Givanildo Teles Malta, de 20 anos, que acompanhava a mulher no interrogatório em Salvador e só foi descoberto porque apresentou aos policiais uma cédula de identidade falsificada, é também acusado de cometer duplo homicídio em Santo Antônio de Jesus no último dia 10 de outubro. Na Delegacia da 4ª Coordenadoria Regional de Polícia Civil (Coorpin), ele negou contou que tenha cerrado a cela e fugido. Teve uma confusão em Salvador, as duas mulheres brigaram, e quando fui à Delegacia, puxaram minha ficha e me prenderam, contou.
Ele contou que estava de cabeça quente quando atirou em Joselito Pereira dos Santos, de 31 anos, mas não atirou na irmã de Joselito, Maria Aparecida Jesus da Silva, de 36, durante uma confusão em um bar. Eu já estava armado, mas ele me deu uma topada, quebrou meu copo e eu já estava de cabeça quente. Ela estava atrás dele. E se eu não o matasse ele me matava. Apontei a arma para ele. Meu pensamento era me apresentar à justiça e pagar em liberdade, mas não tinha dinheiro, relatou.

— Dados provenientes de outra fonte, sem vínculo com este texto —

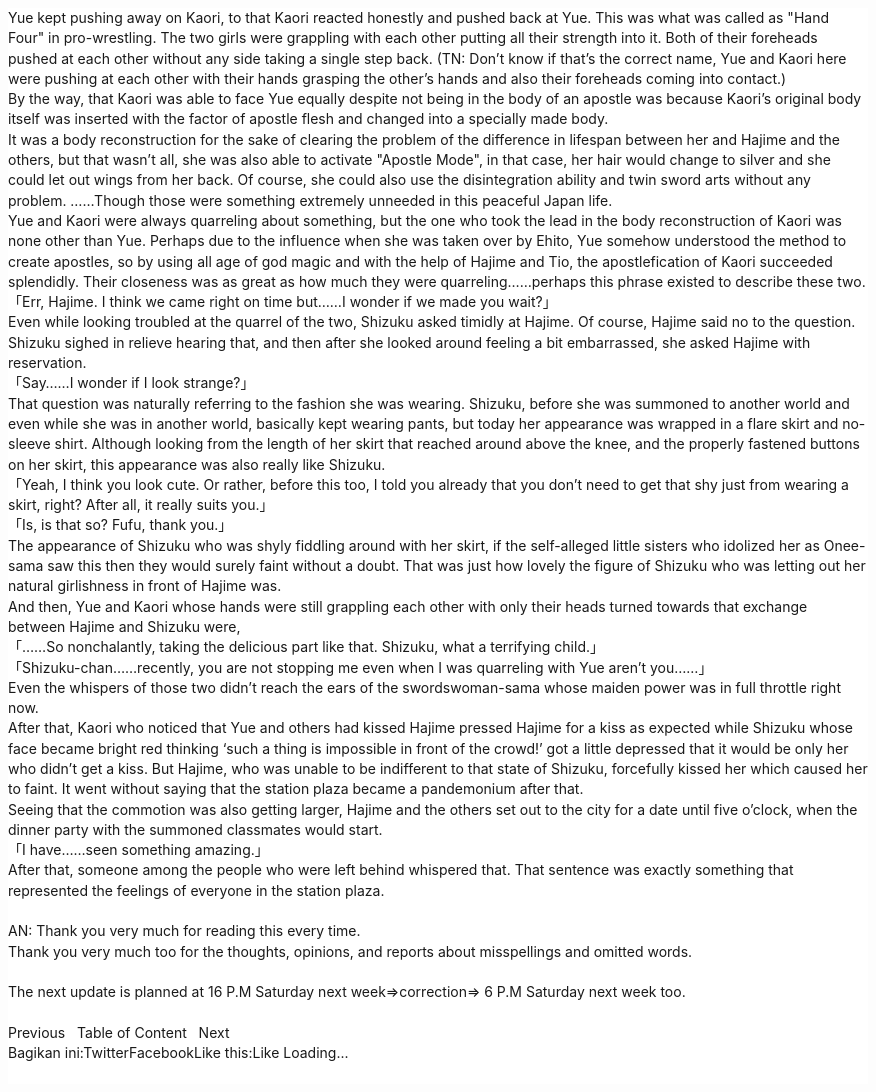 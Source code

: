 Yue kept pushing away on Kaori, to that Kaori reacted honestly and pushed back at Yue. This was what was called as "Hand Four" in pro-wrestling. The two girls were grappling with each other putting all their strength into it. Both of their foreheads pushed at each other without any side taking a single step back. (TN: Don’t know if that’s the correct name, Yue and Kaori here were pushing at each other with their hands grasping the other’s hands and also their foreheads coming into contact.)<br/>
By the way, that Kaori was able to face Yue equally despite not being in the body of an apostle was because Kaori’s original body itself was inserted with the factor of apostle flesh and changed into a specially made body.<br/>
It was a body reconstruction for the sake of clearing the problem of the difference in lifespan between her and Hajime and the others, but that wasn’t all, she was also able to activate "Apostle Mode", in that case, her hair would change to silver and she could let out wings from her back. Of course, she could also use the disintegration ability and twin sword arts without any problem. ……Though those were something extremely unneeded in this peaceful Japan life.<br/>
Yue and Kaori were always quarreling about something, but the one who took the lead in the body reconstruction of Kaori was none other than Yue. Perhaps due to the influence when she was taken over by Ehito, Yue somehow understood the method to create apostles, so by using all age of god magic and with the help of Hajime and Tio, the apostlefication of Kaori succeeded splendidly. Their closeness was as great as how much they were quarreling……perhaps this phrase existed to describe these two.<br/>
「Err, Hajime. I think we came right on time but……I wonder if we made you wait?」<br/>
Even while looking troubled at the quarrel of the two, Shizuku asked timidly at Hajime. Of course, Hajime said no to the question. Shizuku sighed in relieve hearing that, and then after she looked around feeling a bit embarrassed, she asked Hajime with reservation.<br/>
「Say……I wonder if I look strange?」<br/>
That question was naturally referring to the fashion she was wearing. Shizuku, before she was summoned to another world and even while she was in another world, basically kept wearing pants, but today her appearance was wrapped in a flare skirt and no-sleeve shirt. Although looking from the length of her skirt that reached around above the knee, and the properly fastened buttons on her skirt, this appearance was also really like Shizuku.<br/>
「Yeah, I think you look cute. Or rather, before this too, I told you already that you don’t need to get that shy just from wearing a skirt, right? After all, it really suits you.」<br/>
「Is, is that so? Fufu, thank you.」<br/>
The appearance of Shizuku who was shyly fiddling around with her skirt, if the self-alleged little sisters who idolized her as Onee-sama saw this then they would surely faint without a doubt. That was just how lovely the figure of Shizuku who was letting out her natural girlishness in front of Hajime was.<br/>
And then, Yue and Kaori whose hands were still grappling each other with only their heads turned towards that exchange between Hajime and Shizuku were,<br/>
「……So nonchalantly, taking the delicious part like that. Shizuku, what a terrifying child.」<br/>
「Shizuku-chan……recently, you are not stopping me even when I was quarreling with Yue aren’t you……」<br/>
Even the whispers of those two didn’t reach the ears of the swordswoman-sama whose maiden power was in full throttle right now.<br/>
After that, Kaori who noticed that Yue and others had kissed Hajime pressed Hajime for a kiss as expected while Shizuku whose face became bright red thinking ‘such a thing is impossible in front of the crowd!’ got a little depressed that it would be only her who didn’t get a kiss. But Hajime, who was unable to be indifferent to that state of Shizuku, forcefully kissed her which caused her to faint. It went without saying that the station plaza became a pandemonium after that.<br/>
Seeing that the commotion was also getting larger, Hajime and the others set out to the city for a date until five o’clock, when the dinner party with the summoned classmates would start.<br/>
「I have……seen something amazing.」<br/>
After that, someone among the people who were left behind whispered that. That sentence was exactly something that represented the feelings of everyone in the station plaza.<br/>
<br/>
AN: Thank you very much for reading this every time.<br/>
Thank you very much too for the thoughts, opinions, and reports about misspellings and omitted words.<br/>
 <br/>
The next update is planned at 16 P.M Saturday next week=>correction=> 6 P.M Saturday next week too.<br/>
<br/>
Previous   Table of Content   Next<br/>
Bagikan ini:TwitterFacebookLike this:Like Loading... <br/> <br/> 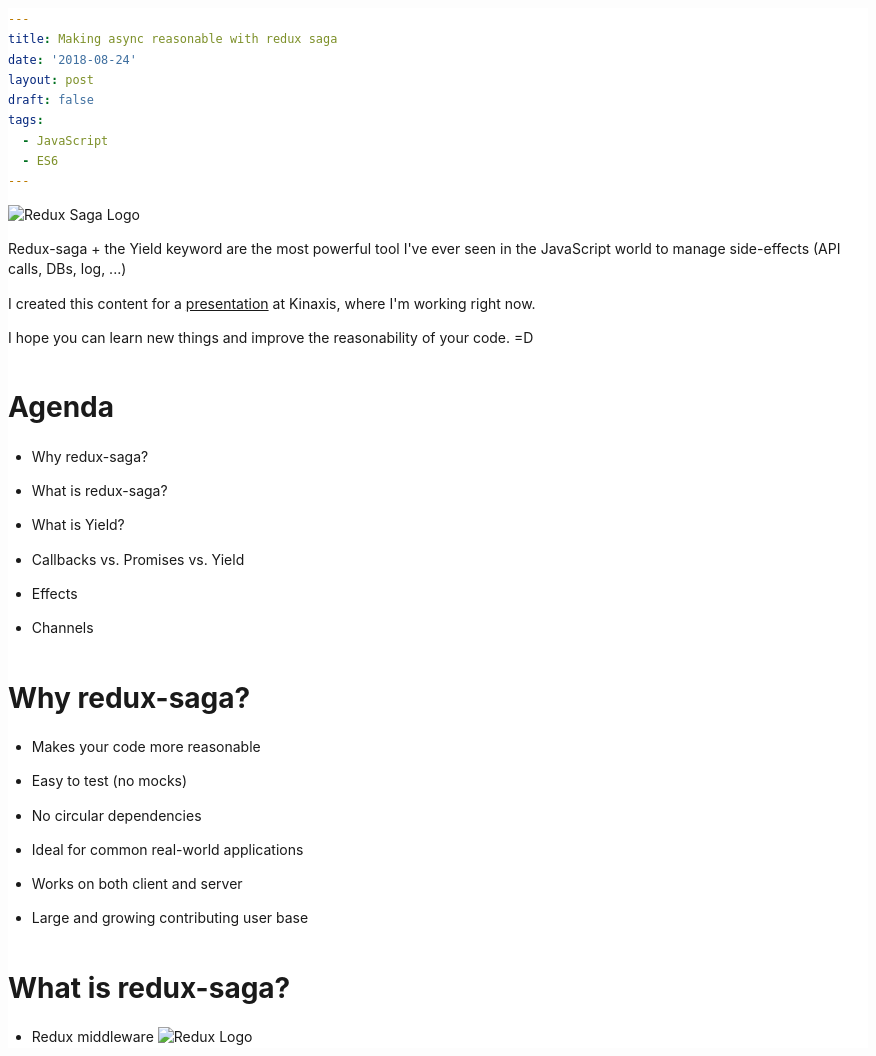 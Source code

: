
 ```yaml
---
title: Making async reasonable with redux saga
date: '2018-08-24'
layout: post
draft: false
tags:
  - JavaScript
  - ES6
---
```


<img style="max-width: 50%" alt="Redux Saga Logo" src="https://angeloocana.com/imgs/Redux-Saga-Logo-Landscape.png" title="Redux saga logo" />

Redux-saga + the Yield keyword are the most powerful tool I've ever seen in the JavaScript world to manage side-effects (API calls, DBs, log, ...)

I created this content for a [presentation](https://angeloocana.com/redux-saga-presentation.html) at Kinaxis, where I'm working right now.

I hope you can learn new things and improve the reasonability of your code. =D

# Agenda

- Why redux-saga?

- What is redux-saga?

- What is Yield?

- Callbacks vs. Promises vs. Yield

- Effects

- Channels


# Why redux-saga?

- Makes your code more reasonable

- Easy to test (no mocks)

- No circular dependencies

- Ideal for common real-world applications

- Works on both client and server

- Large and growing contributing user base


# What is redux-saga?

- Redux middleware <img style="max-height: 25px;" alt="Redux Logo" src="https://angeloocana.com/imgs/redux-2.png" title="Redux logo" />
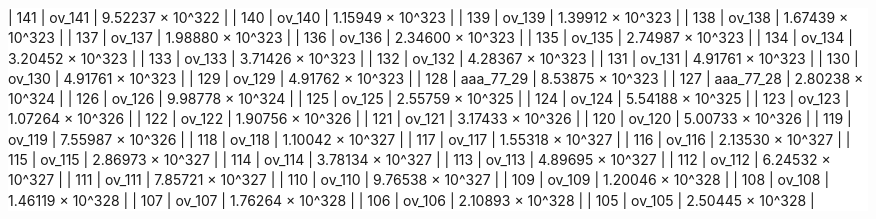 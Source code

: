| 141 | ov_141 | 9.52237 × 10^322 |
| 140 | ov_140 | 1.15949 × 10^323 |
| 139 | ov_139 | 1.39912 × 10^323 |
| 138 | ov_138 | 1.67439 × 10^323 |
| 137 | ov_137 | 1.98880 × 10^323 |
| 136 | ov_136 | 2.34600 × 10^323 |
| 135 | ov_135 | 2.74987 × 10^323 |
| 134 | ov_134 | 3.20452 × 10^323 |
| 133 | ov_133 | 3.71426 × 10^323 |
| 132 | ov_132 | 4.28367 × 10^323 |
| 131 | ov_131 | 4.91761 × 10^323 |
| 130 | ov_130 | 4.91761 × 10^323 |
| 129 | ov_129 | 4.91762 × 10^323 |
| 128 | aaa_77_29 | 8.53875 × 10^323 |
| 127 | aaa_77_28 | 2.80238 × 10^324 |
| 126 | ov_126 | 9.98778 × 10^324 |
| 125 | ov_125 | 2.55759 × 10^325 |
| 124 | ov_124 | 5.54188 × 10^325 |
| 123 | ov_123 | 1.07264 × 10^326 |
| 122 | ov_122 | 1.90756 × 10^326 |
| 121 | ov_121 | 3.17433 × 10^326 |
| 120 | ov_120 | 5.00733 × 10^326 |
| 119 | ov_119 | 7.55987 × 10^326 |
| 118 | ov_118 | 1.10042 × 10^327 |
| 117 | ov_117 | 1.55318 × 10^327 |
| 116 | ov_116 | 2.13530 × 10^327 |
| 115 | ov_115 | 2.86973 × 10^327 |
| 114 | ov_114 | 3.78134 × 10^327 |
| 113 | ov_113 | 4.89695 × 10^327 |
| 112 | ov_112 | 6.24532 × 10^327 |
| 111 | ov_111 | 7.85721 × 10^327 |
| 110 | ov_110 | 9.76538 × 10^327 |
| 109 | ov_109 | 1.20046 × 10^328 |
| 108 | ov_108 | 1.46119 × 10^328 |
| 107 | ov_107 | 1.76264 × 10^328 |
| 106 | ov_106 | 2.10893 × 10^328 |
| 105 | ov_105 | 2.50445 × 10^328 |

Givanildo Teles fugiu da Delegacia de Santo Antônio em maio, mas nega que tenha planejado a fuga. Eu fui um dos primeiros a fugir e cerrei a cela com uma serra que estava na sala de visita. Ficou na minha mão durante 15 dias. Saí pelo lado, mas não planejei fuga. Pedi minha transferência para um presídio porque quero pagar numa detenção, ver minha família, disse. Em entrevista, o acusado confirmou que cometeu o crime. Fui eu mesmo que matei, mas estou arrependido, confessou.